** Opening RECORDS FOR THIS TASK block **
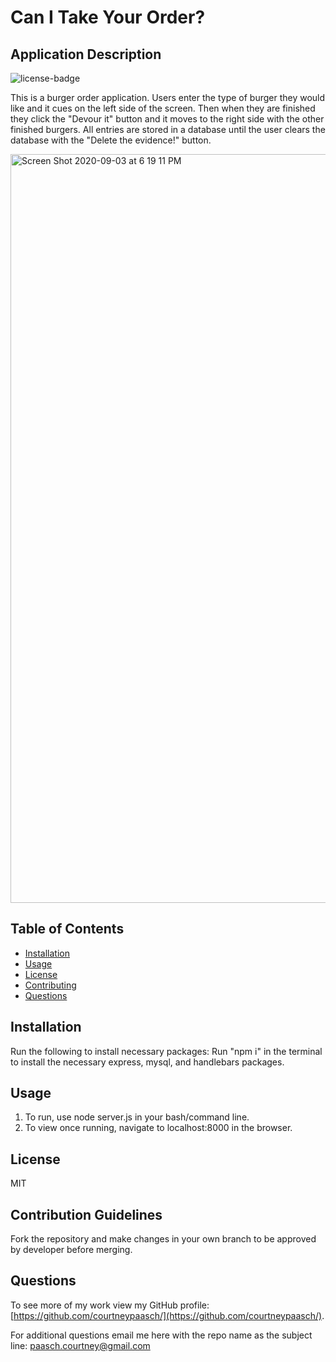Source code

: # Can I Take Your Order?
  
  ## Application Description
  ![license-badge](https://img.shields.io/badge/License-MIT-blue.svg)
  
  This is a burger order application. Users enter the type of burger they would like and it cues on the left side of the screen. Then when they are finished they click the "Devour it" button and it moves to the right side with the other finished burgers. All entries are stored in a database until the user clears the database with the "Delete the evidence!" button.
  
  <img width="1198" alt="Screen Shot 2020-09-03 at 6 19 11 PM" src="https://user-images.githubusercontent.com/40651335/92179073-fde94780-ee11-11ea-9ab0-68e3ebc66909.png">


  ## Table of Contents
  * [Installation](#installation)
  * [Usage](#usage)
  * [License](#license)
  * [Contributing](#contribution-guidelines)
  * [Questions](#questions)
  
  ## Installation
  Run the following to install necessary packages:
  Run "npm i" in the terminal to install the necessary express, mysql, and handlebars packages. 

  ## Usage
  1. To run, use node server.js in your bash/command line.
  2. To view once running, navigate to localhost:8000 in the browser.

  ## License
  MIT

  ## Contribution Guidelines
  Fork the repository and make changes in your own branch to be approved by developer before merging.

  ## Questions
  To see more of my work view my GitHub profile: [https://github.com/courtneypaasch/](https://github.com/courtneypaasch/).
  
  For additional questions email me here with the repo name as the subject line: paasch.courtney@gmail.com
  
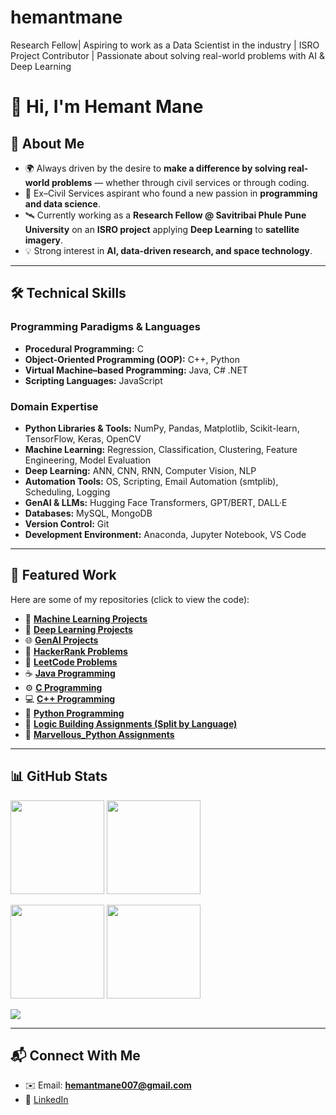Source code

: # hemantmane
Research Fellow| Aspiring to work as a Data Scientist in the industry | ISRO Project Contributor | Passionate about solving real-world problems with AI & Deep Learning

# 👋 Hi, I'm Hemant Mane  

## 🚀 About Me  
- 🌍 Always driven by the desire to **make a difference by solving real-world problems** — whether through civil services or through coding.  
- 📖 Ex–Civil Services aspirant who found a new passion in **programming and data science**.  
- 🛰️ Currently working as a **Research Fellow @ Savitribai Phule Pune University** on an **ISRO project** applying **Deep Learning** to **satellite imagery**.
- 💡 Strong interest in **AI, data-driven research, and space technology**.  

---

## 🛠️ Technical Skills  

### Programming Paradigms & Languages  
- **Procedural Programming:** C  
- **Object-Oriented Programming (OOP):** C++, Python  
- **Virtual Machine–based Programming:** Java, C# .NET  
- **Scripting Languages:** JavaScript  

### Domain Expertise  
- **Python Libraries & Tools:** NumPy, Pandas, Matplotlib, Scikit-learn, TensorFlow, Keras, OpenCV  
- **Machine Learning:** Regression, Classification, Clustering, Feature Engineering, Model Evaluation  
- **Deep Learning:** ANN, CNN, RNN, Computer Vision, NLP  
- **Automation Tools:** OS, Scripting, Email Automation (smtplib), Scheduling, Logging  
- **GenAI & LLMs:** Hugging Face Transformers, GPT/BERT, DALL·E  
- **Databases:** MySQL, MongoDB  
- **Version Control:** Git  
- **Development Environment:** Anaconda, Jupyter Notebook, VS Code  

---

## 📂 Featured Work  

Here are some of my repositories (click to view the code):  

- 🤖 **[Machine Learning Projects](https://github.com/hemantmane2113/Machine-Learning-Projects)**  
- 🧠 **[Deep Learning Projects](https://github.com/hemantmane2113/Deep-Learning-Projects)**  
- 🌐 **[GenAI Projects](https://github.com/hemantmane2113/GENAI-projects)**  
- 📝 **[HackerRank Problems](https://github.com/hemantmane2113/hacker_rank)**  
- 🧩 **[LeetCode Problems](https://github.com/hemantmane2113/leet_code)**  
- ☕ **[Java Programming](https://github.com/hemantmane2113/java_programming)**  
- ⚙️ **[C Programming](https://github.com/hemantmane2113/c_programming)**  
- 💻 **[C++ Programming](https://github.com/hemantmane2113/c_plus_plus_programming)**  
- 🐍 **[Python Programming](https://github.com/hemantmane2113/python_programming)**  
- 🔧 **[Logic Building Assignments (Split by Language)](https://github.com/hemantmane2113/Logic-Building-Assignments)**
- 🔧 **[Marvellous_Python Assignments](https://github.com/hemantmane2113/Marvellous-Python-Assignments)**

---

## 📊 GitHub Stats  

<p align="left">
  <!-- General Stats -->
  <img src="https://github-readme-stats.vercel.app/api?username=hemantmane2113&show_icons=true&theme=default" height="150" />
  <!-- Top Languages -->
  <img src="https://github-readme-stats.vercel.app/api/top-langs/?username=hemantmane2113&layout=compact&theme=default" height="150" />
</p>

<p align="left">
  <!-- Repo per Language -->
  <img src="https://github-profile-summary-cards.vercel.app/api/cards/repos-per-language?username=hemantmane2113&theme=default" height="150" />
  <!-- Most Commit Language -->
  <img src="https://github-profile-summary-cards.vercel.app/api/cards/most-commit-language?username=hemantmane2113&theme=default" height="150" />
</p>

<p align="left">
  <!-- Activity Graph -->
  <img src="https://github-readme-activity-graph.vercel.app/graph?username=hemantmane2113&theme=default" />
</p>

---

## 📬 Connect With Me  
- ✉️ Email: **hemantmane007@gmail.com**  
- 🔗 [LinkedIn](https://www.linkedin.com/in/hemant-mane-cr007/)  
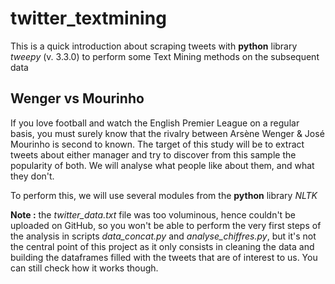 # twitter_textmining

This is a quick introduction about scraping tweets with **python** library *tweepy* (v. 3.3.0) to perform some Text Mining methods on the subsequent data

## Wenger vs Mourinho

If you love football and watch the English Premier League on a regular basis, you must surely know that the rivalry between Arsène Wenger & José Mourinho is second to known. The target of this study will be to extract tweets about either manager and try to discover from this sample the popularity of both. We will analyse what people like about them, and what they don't.

To perform this, we will use several modules from the **python** library *NLTK*

**Note :** the *twitter_data.txt* file was too voluminous, hence couldn't be uploaded on GitHub, so you won't be able to perform the very first steps of the analysis in scripts *data_concat.py* and *analyse_chiffres.py*, but it's not the central point of this project as it only consists in cleaning the data and building the dataframes filled with the tweets that are of interest to us. You can still check how it works though.
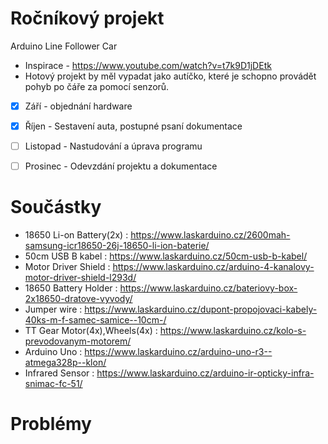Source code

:  # Ročníkový projekt
  Arduino Line Follower Car
 - Inspirace - https://www.youtube.com/watch?v=t7k9D1jDEtk 
 - Hotový projekt by měl vypadat jako autíčko, které je schopno provádět pohyb po čáře za pomocí senzorů.
 - [x] Září - objednání hardware
 
 - [x] Říjen - Sestavení auta, postupné psaní dokumentace
 
 - [ ] Listopad - Nastudování a úprava programu 
 
 - [ ] Prosinec - Odevzdání projektu a dokumentace

# Součástky

- 18650 Li-on Battery(2x) : https://www.laskarduino.cz/2600mah-samsung-icr18650-26j-18650-li-ion-baterie/
- 50cm USB B kabel : https://www.laskarduino.cz/50cm-usb-b-kabel/
- Motor Driver Shield : https://www.laskarduino.cz/arduino-4-kanalovy-motor-driver-shield-l293d/
- 18650 Battery Holder : https://www.laskarduino.cz/bateriovy-box-2x18650-dratove-vyvody/
- Jumper wire : https://www.laskarduino.cz/dupont-propojovaci-kabely-40ks-m-f-samec-samice--10cm-/
-  TT Gear Motor(4x),Wheels(4x) : https://www.laskarduino.cz/kolo-s-prevodovanym-motorem/
- Arduino Uno : https://www.laskarduino.cz/arduino-uno-r3--atmega328p--klon/
- Infrared Sensor : https://www.laskarduino.cz/arduino-ir-opticky-infra-snimac-fc-51/

# Problémy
** Closing RECORDS FOR THIS TASK block **
All lines in the listing above from the line containing "- **Databases:** MySQL, MongoDB" to the line containing "- 🧩 **[LeetCode", inclusive, should be retyped exactly; no other lines should appear.

-- EXERCISE RESPONSE --
- **Databases:** MySQL, MongoDB  
- **Version Control:** Git  
- **Development Environment:** Anaconda, Jupyter Notebook, VS Code  

---

## 📂 Featured Work  

Here are some of my repositories (click to view the code):  

- 🤖 **[Machine Learning Projects](https://github.com/hemantmane2113/Machine-Learning-Projects)**  
- 🧠 **[Deep Learning Projects](https://github.com/hemantmane2113/Deep-Learning-Projects)**  
- 🌐 **[GenAI Projects](https://github.com/hemantmane2113/GENAI-projects)**  
- 📝 **[HackerRank Problems](https://github.com/hemantmane2113/hacker_rank)**  
- 🧩 **[LeetCode Problems](https://github.com/hemantmane2113/leet_code)**  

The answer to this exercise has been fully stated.